[Supplied records Boundary: Start]

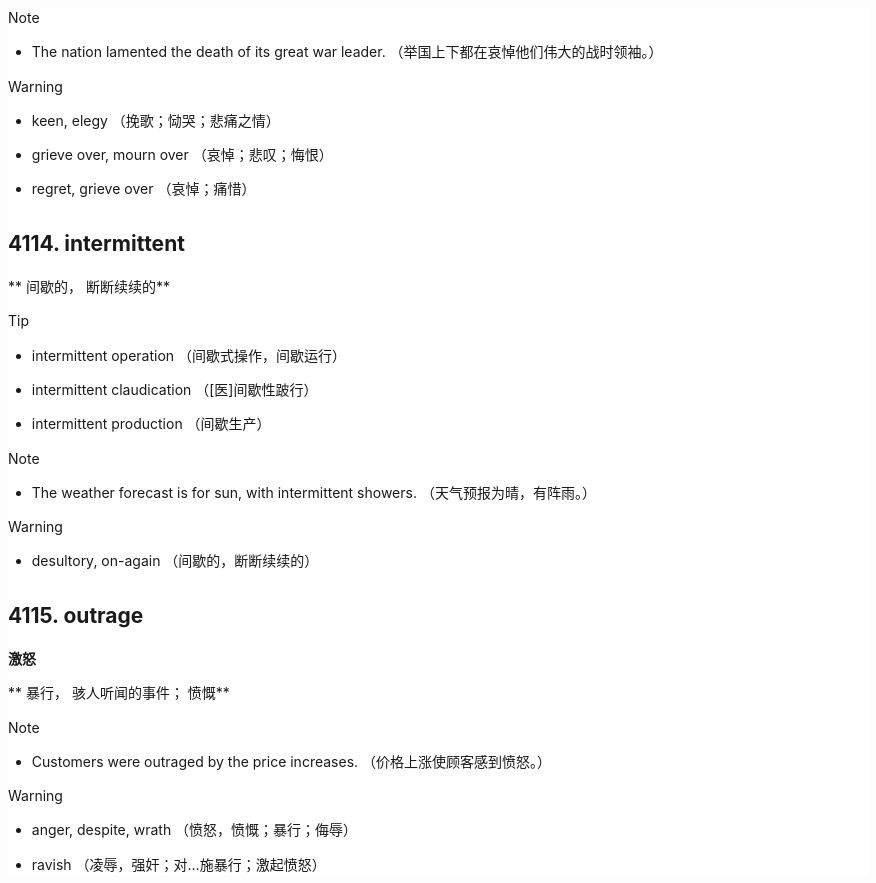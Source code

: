 > [!NOTE]
>
> - The nation lamented the death of its great war leader. （举国上下都在哀悼他们伟大的战时领袖。）
>

> [!WARNING]
>
> - keen, elegy （挽歌；恸哭；悲痛之情）
>
> - grieve over, mourn over （哀悼；悲叹；悔恨）
>
> - regret, grieve over （哀悼；痛惜）
>

## 4114. intermittent

** 间歇的， 断断续续的**

> [!TIP]
>
> - intermittent operation （间歇式操作，间歇运行）
>
> - intermittent claudication （[医]间歇性跛行）
>
> - intermittent production （间歇生产）
>

> [!NOTE]
>
> - The weather forecast is for sun, with intermittent showers. （天气预报为晴，有阵雨。）
>

> [!WARNING]
>
> - desultory, on-again （间歇的，断断续续的）
>

## 4115. outrage

**激怒**

** 暴行， 骇人听闻的事件； 愤慨**

> [!NOTE]
>
> - Customers were outraged by the price increases. （价格上涨使顾客感到愤怒。）
>

> [!WARNING]
>
> - anger, despite, wrath （愤怒，愤慨；暴行；侮辱）
>
> - ravish （凌辱，强奸；对…施暴行；激起愤怒）
>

[Supplied records Boundary: End]

If a line above holds the word "over", copy it.

Answer box
> - grieve over, mourn over （哀悼；悲叹；悔恨）
> - regret, grieve over （哀悼；痛惜）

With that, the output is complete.